C. E F continually educating ****wits


----------



## sparkie

I neither am or like being referred to as a ******* , everyone is allowed personal choice and if the price and service is good-who cares.
screwfix or tool station wouldn't open to suit our callouts.
Further to this 5 weeks holiday a year and more money than I can spend= your opinion on me/us=not an issue


----------



## chrisb271

sparkie said:


> I neither am or like being referred to as a ******* , everyone is allowed personal choice and if the price and service is good-who cares.
> screwfix or tool station wouldn't open to suit our callouts.


 
Cornish wouldn't be trying to imply that you are a ****wit bud,its just a saying like the Ford one ( Federation Of ******** Drivers ) or ( Fix Or Repair Daily )

:no: 

Chris


----------



## chrisb271

Ha Ha not that i'm implying that Ford drivers or owners are ******** :whistling2: 

Perish the thought :blink: 

Just a saying :thumbsup:


----------



## sparkie

Fair play, I would like to say our buying habits linked to one individual person, who it must be said pulls out all the stops. Should he move to another wholesalers- so will we


----------



## chrisb271

Too true bud too true

All wholesalers have good and bad points and we all use them to our advantage.

a while ago i came across a rep who was so keen to make a good commission he tried a few strange tactics after i turned him away.

He first of all found out where a couple of my lads lived and called at their houses after work,tried to talk them into getting me to buy more from them then he went along to a few of my regular customers and did a similar thing with them NOT a nice chappie.

I got it sorted and he had to find another job.

Chris


----------



## sparkie

Can imagine some reps are less than special, new rep in our area been told to stay away or we will close account. even the rest of the branch call him "Snake"


----------



## frank

Last December I bought from City 10 light fittings quoted at £46 - 00 each. NandE price was 40 - 00. The CEF rep was driving me crazy for an order - so it was placed. 2 months later I got an additional Invoice for £360 - 00. Control gear not included in price. Lots of promises to give me stuff in lieu but it never arrived, even after confirmation with the Manager.Not a cat in hells chance.

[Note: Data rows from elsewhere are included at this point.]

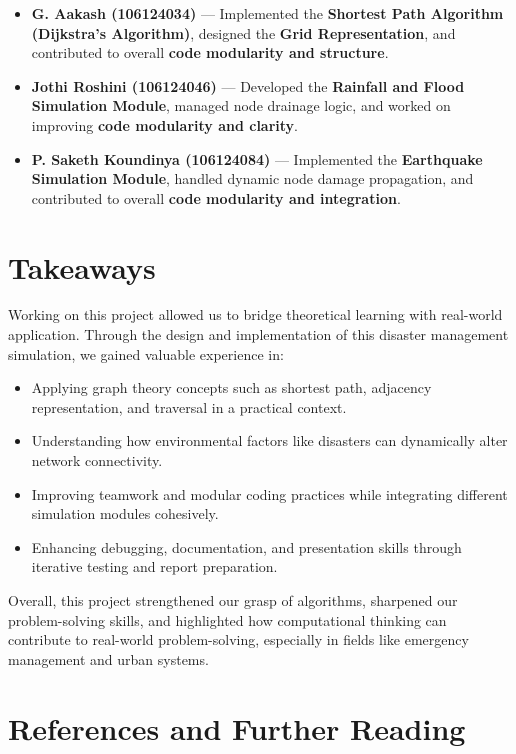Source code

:\documentclass[12pt,a4paper]{report}
\begin{document}
\begin{itemize}
    \item \textbf{G. Aakash (106124034)} — Implemented the \textbf{Shortest Path Algorithm (Dijkstra’s Algorithm)}, 
    designed the \textbf{Grid Representation}, and contributed to overall \textbf{code modularity and structure}.
    \item \textbf{Jothi Roshini (106124046)} — Developed the \textbf{Rainfall and Flood Simulation Module}, 
    managed node drainage logic, and worked on improving \textbf{code modularity and clarity}.
    \item \textbf{P. Saketh Koundinya (106124084)} — Implemented the \textbf{Earthquake Simulation Module}, 
    handled dynamic node damage propagation, and contributed to overall \textbf{code modularity and integration}.
\end{itemize}

\chapter{Takeaways}

Working on this project allowed us to bridge theoretical learning with real-world application.  
Through the design and implementation of this disaster management simulation, we gained valuable 
experience in:

\begin{itemize}
    \item Applying graph theory concepts such as shortest path, adjacency representation, and traversal in a practical context.
    \item Understanding how environmental factors like disasters can dynamically alter network connectivity.
    \item Improving teamwork and modular coding practices while integrating different simulation modules cohesively.
    \item Enhancing debugging, documentation, and presentation skills through iterative testing and report preparation.
\end{itemize}

Overall, this project strengthened our grasp of algorithms, sharpened our problem-solving skills, 
and highlighted how computational thinking can contribute to real-world problem-solving, especially 
in fields like emergency management and urban systems.


\chapter{References and Further Reading}
\end{document}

Shan't be going to CEF ever again unless desperate

Frank


----------



## cornishsparks

Apologies to Sparkie, i was not calling you a ****wit.
The term was only used to descibe the people they drag from the gutter to work for them that resemble some thing from ,THE APPRENTICE,.
Every one i ever speak to hates CEF, listen to Frank go back to the good side leave the dark side forever.
Around here their drivers bomb round the lanes trying to do super fast deliveries like parcel white van men.
GOOD, always found good service from theese suppliers

WILTS (MIDLANDS AND SOUTH)
NEWEYS
WESTERN ELECTRICAL (south west only)
EDDYS (OUR BRANCH WAS ERD)


----------



## chrisb271

well well well cornish !

theres a name from the past - Western electrical hehehe they used to do brilliant bacon and egg butties at their breakfast mornings in Bridgewater,infact i'm starting to drool on the keyboard just thinking about them :laughing: 

Think most sparks have had a bum deal with sh!tty electrical factors at some point,if it was all good then we wouldn't have anyone to moan about :laughing: 

Chris


----------



## cornishsparks

Do you still deal with Western Electrical, i always find them great to deal with stuff always turns up when it should and they do good deals on MK
and fire rated downlights.
Heard they have a Somerset branch now, i once worked in Bridgewater 1991 November at an oil depot STC now Senate was right accross the road walking distance, couldnt understand why all theese guys where coming in buying coloured lamps, found out about their carnival when i asked the guy behind the counter.
Thought we would give it a look, what a fantastic night out well worth a look all those electric floats GREAT!
Ended up eating in the golden egg happy eater i think, trouble is our lanlady locked doors at 11 pm and didnt like noise!
Think the pub was called lime kiln or some thing like that
Happy days


----------



## sparkie

Bridgwater best thing to come out of there are two motorway exits-or the Stephen hawking mp3 regarding bridgwater.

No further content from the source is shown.